*** Data shown Section Begins ***

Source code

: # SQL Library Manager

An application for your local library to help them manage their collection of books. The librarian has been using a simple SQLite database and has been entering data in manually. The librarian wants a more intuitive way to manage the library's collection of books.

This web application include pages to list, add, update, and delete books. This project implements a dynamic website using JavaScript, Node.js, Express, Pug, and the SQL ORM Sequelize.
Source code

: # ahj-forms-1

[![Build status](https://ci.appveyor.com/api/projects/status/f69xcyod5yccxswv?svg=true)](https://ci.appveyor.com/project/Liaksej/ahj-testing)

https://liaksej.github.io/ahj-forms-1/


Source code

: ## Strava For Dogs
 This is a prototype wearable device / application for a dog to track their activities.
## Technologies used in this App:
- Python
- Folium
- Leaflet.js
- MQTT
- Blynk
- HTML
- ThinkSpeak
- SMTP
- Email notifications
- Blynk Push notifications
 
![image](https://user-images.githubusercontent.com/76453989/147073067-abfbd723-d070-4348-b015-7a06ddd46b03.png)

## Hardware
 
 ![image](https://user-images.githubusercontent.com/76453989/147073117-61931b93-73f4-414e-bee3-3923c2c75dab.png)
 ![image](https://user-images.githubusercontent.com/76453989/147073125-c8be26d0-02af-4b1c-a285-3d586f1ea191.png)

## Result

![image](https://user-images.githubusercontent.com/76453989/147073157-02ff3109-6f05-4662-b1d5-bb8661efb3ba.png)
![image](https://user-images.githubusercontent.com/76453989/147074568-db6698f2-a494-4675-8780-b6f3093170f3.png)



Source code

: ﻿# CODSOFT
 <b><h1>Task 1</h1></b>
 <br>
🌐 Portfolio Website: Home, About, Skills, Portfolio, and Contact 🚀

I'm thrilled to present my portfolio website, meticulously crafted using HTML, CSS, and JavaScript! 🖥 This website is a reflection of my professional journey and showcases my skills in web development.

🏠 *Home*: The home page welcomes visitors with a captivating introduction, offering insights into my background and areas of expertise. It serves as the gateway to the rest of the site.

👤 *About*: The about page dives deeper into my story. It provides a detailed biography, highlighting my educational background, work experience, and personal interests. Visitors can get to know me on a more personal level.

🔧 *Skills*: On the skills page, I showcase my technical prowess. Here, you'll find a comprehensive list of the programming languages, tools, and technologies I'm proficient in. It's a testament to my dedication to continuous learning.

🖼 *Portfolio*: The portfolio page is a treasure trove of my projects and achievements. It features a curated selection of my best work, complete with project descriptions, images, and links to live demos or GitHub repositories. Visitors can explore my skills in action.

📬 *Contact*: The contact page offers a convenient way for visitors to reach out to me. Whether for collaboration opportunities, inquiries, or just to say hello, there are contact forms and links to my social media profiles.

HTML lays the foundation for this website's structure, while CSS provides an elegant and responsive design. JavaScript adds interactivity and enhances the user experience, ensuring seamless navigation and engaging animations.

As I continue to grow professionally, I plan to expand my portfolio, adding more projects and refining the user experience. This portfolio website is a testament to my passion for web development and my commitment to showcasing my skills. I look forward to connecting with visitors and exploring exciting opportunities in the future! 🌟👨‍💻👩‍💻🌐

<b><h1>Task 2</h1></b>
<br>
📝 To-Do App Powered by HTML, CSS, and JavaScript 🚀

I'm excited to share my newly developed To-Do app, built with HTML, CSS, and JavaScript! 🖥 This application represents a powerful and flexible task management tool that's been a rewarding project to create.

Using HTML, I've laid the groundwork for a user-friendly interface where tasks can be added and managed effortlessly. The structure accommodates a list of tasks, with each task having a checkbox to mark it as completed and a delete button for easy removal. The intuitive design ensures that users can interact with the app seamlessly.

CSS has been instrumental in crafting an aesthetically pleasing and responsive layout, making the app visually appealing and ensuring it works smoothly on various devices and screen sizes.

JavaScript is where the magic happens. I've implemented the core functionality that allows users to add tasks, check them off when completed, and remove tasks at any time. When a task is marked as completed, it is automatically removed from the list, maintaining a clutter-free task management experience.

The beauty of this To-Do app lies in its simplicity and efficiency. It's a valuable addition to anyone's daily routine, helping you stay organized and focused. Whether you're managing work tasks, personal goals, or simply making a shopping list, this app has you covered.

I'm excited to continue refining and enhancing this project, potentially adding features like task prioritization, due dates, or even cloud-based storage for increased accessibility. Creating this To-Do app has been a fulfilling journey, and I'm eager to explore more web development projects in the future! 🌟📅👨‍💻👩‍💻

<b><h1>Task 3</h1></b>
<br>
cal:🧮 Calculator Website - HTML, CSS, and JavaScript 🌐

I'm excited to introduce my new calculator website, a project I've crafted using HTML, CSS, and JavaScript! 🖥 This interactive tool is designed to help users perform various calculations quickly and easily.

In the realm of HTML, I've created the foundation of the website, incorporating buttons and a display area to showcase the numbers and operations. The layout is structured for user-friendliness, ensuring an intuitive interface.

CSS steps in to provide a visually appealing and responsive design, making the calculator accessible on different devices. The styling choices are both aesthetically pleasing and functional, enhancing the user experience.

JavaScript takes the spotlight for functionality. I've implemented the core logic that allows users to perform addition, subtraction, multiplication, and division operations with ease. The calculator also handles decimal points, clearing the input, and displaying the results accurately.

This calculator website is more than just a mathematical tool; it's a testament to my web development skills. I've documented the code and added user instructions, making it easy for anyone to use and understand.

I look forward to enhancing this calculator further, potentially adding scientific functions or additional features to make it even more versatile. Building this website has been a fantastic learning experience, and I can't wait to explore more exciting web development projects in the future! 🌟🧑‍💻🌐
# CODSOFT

*** Data shown Section Ends ***

What the exercise asks :: Transcribe all the material, keeping each word as it is.

Your solution ::
Source code

: # SQL Library Manager

An application for your local library to help them manage their collection of books. The librarian has been using a simple SQLite database and has been entering data in manually. The librarian wants a more intuitive way to manage the library's collection of books.

This web application include pages to list, add, update, and delete books. This project implements a dynamic website using JavaScript, Node.js, Express, Pug, and the SQL ORM Sequelize.
Source code

: # ahj-forms-1

[![Build status](https://ci.appveyor.com/api/projects/status/f69xcyod5yccxswv?svg=true)](https://ci.appveyor.com/project/Liaksej/ahj-testing)

https://liaksej.github.io/ahj-forms-1/


Source code

: ## Strava For Dogs
 This is a prototype wearable device / application for a dog to track their activities.
## Technologies used in this App:
- Python
- Folium
- Leaflet.js
- MQTT
- Blynk
- HTML
- ThinkSpeak
- SMTP
- Email notifications
- Blynk Push notifications
 
![image](https://user-images.githubusercontent.com/76453989/147073067-abfbd723-d070-4348-b015-7a06ddd46b03.png)

## Hardware
 
 ![image](https://user-images.githubusercontent.com/76453989/147073117-61931b93-73f4-414e-bee3-3923c2c75dab.png)
 ![image](https://user-images.githubusercontent.com/76453989/147073125-c8be26d0-02af-4b1c-a285-3d586f1ea191.png)

## Result

![image](https://user-images.githubusercontent.com/76453989/147073157-02ff3109-6f05-4662-b1d5-bb8661efb3ba.png)
![image](https://user-images.githubusercontent.com/76453989/147074568-db6698f2-a494-4675-8780-b6f3093170f3.png)



Source code

: ﻿# CODSOFT
 <b><h1>Task 1</h1></b>
 <br>
🌐 Portfolio Website: Home, About, Skills, Portfolio, and Contact 🚀

I'm thrilled to present my portfolio website, meticulously crafted using HTML, CSS, and JavaScript! 🖥 This website is a reflection of my professional journey and showcases my skills in web development.

🏠 *Home*: The home page welcomes visitors with a captivating introduction, offering insights into my background and areas of expertise. It serves as the gateway to the rest of the site.

👤 *About*: The about page dives deeper into my story. It provides a detailed biography, highlighting my educational background, work experience, and personal interests. Visitors can get to know me on a more personal level.

🔧 *Skills*: On the skills page, I showcase my technical prowess. Here, you'll find a comprehensive list of the programming languages, tools, and technologies I'm proficient in. It's a testament to my dedication to continuous learning.

🖼 *Portfolio*: The portfolio page is a treasure trove of my projects and achievements. It features a curated selection of my best work, complete with project descriptions, images, and links to live demos or GitHub repositories. Visitors can explore my skills in action.

📬 *Contact*: The contact page offers a convenient way for visitors to reach out to me. Whether for collaboration opportunities, inquiries, or just to say hello, there are contact forms and links to my social media profiles.

HTML lays the foundation for this website's structure, while CSS provides an elegant and responsive design. JavaScript adds interactivity and enhances the user experience, ensuring seamless navigation and engaging animations.

As I continue to grow professionally, I plan to expand my portfolio, adding more projects and refining the user experience. This portfolio website is a testament to my passion for web development and my commitment to showcasing my skills. I look forward to connecting with visitors and exploring exciting opportunities in the future! 🌟👨‍💻👩‍💻🌐

<b><h1>Task 2</h1></b>
<br>
📝 To-Do App Powered by HTML, CSS, and JavaScript 🚀

I'm excited to share my newly developed To-Do app, built with HTML, CSS, and JavaScript! 🖥 This application represents a powerful and flexible task management tool that's been a rewarding project to create.

Using HTML, I've laid the groundwork for a user-friendly interface where tasks can be added and managed effortlessly. The structure accommodates a list of tasks, with each task having a checkbox to mark it as completed and a delete button for easy removal. The intuitive design ensures that users can interact with the app seamlessly.

CSS has been instrumental in crafting an aesthetically pleasing and responsive layout, making the app visually appealing and ensuring it works smoothly on various devices and screen sizes.

JavaScript is where the magic happens. I've implemented the core functionality that allows users to add tasks, check them off when completed, and remove tasks at any time. When a task is marked as completed, it is automatically removed from the list, maintaining a clutter-free task management experience.

The beauty of this To-Do app lies in its simplicity and efficiency. It's a valuable addition to anyone's daily routine, helping you stay organized and focused. Whether you're managing work tasks, personal goals, or simply making a shopping list, this app has you covered.

I'm excited to continue refining and enhancing this project, potentially adding features like task prioritization, due dates, or even cloud-based storage for increased accessibility. Creating this To-Do app has been a fulfilling journey, and I'm eager to explore more web development projects in the future! 🌟📅👨‍💻👩‍💻

<b><h1>Task 3</h1></b>
<br>
cal:🧮 Calculator Website - HTML, CSS, and JavaScript 🌐

I'm excited to introduce my new calculator website, a project I've crafted using HTML, CSS, and JavaScript! 🖥 This interactive tool is designed to help users perform various calculations quickly and easily.

In the realm of HTML, I've created the foundation of the website, incorporating buttons and a display area to showcase the numbers and operations. The layout is structured for user-friendliness, ensuring an intuitive interface.

CSS steps in to provide a visually appealing and responsive design, making the calculator accessible on different devices. The styling choices are both aesthetically pleasing and functional, enhancing the user experience.

JavaScript takes the spotlight for functionality. I've implemented the core logic that allows users to perform addition, subtraction, multiplication, and division operations with ease. The calculator also handles decimal points, clearing the input, and displaying the results accurately.

This calculator website is more than just a mathematical tool; it's a testament to my web development skills. I've documented the code and added user instructions, making it easy for anyone to use and understand.

I look forward to enhancing this calculator further, potentially adding scientific functions or additional features to make it even more versatile. Building this website has been a fantastic learning experience, and I can't wait to explore more exciting web development projects in the future! 🌟🧑‍💻🌐
# CODSOFT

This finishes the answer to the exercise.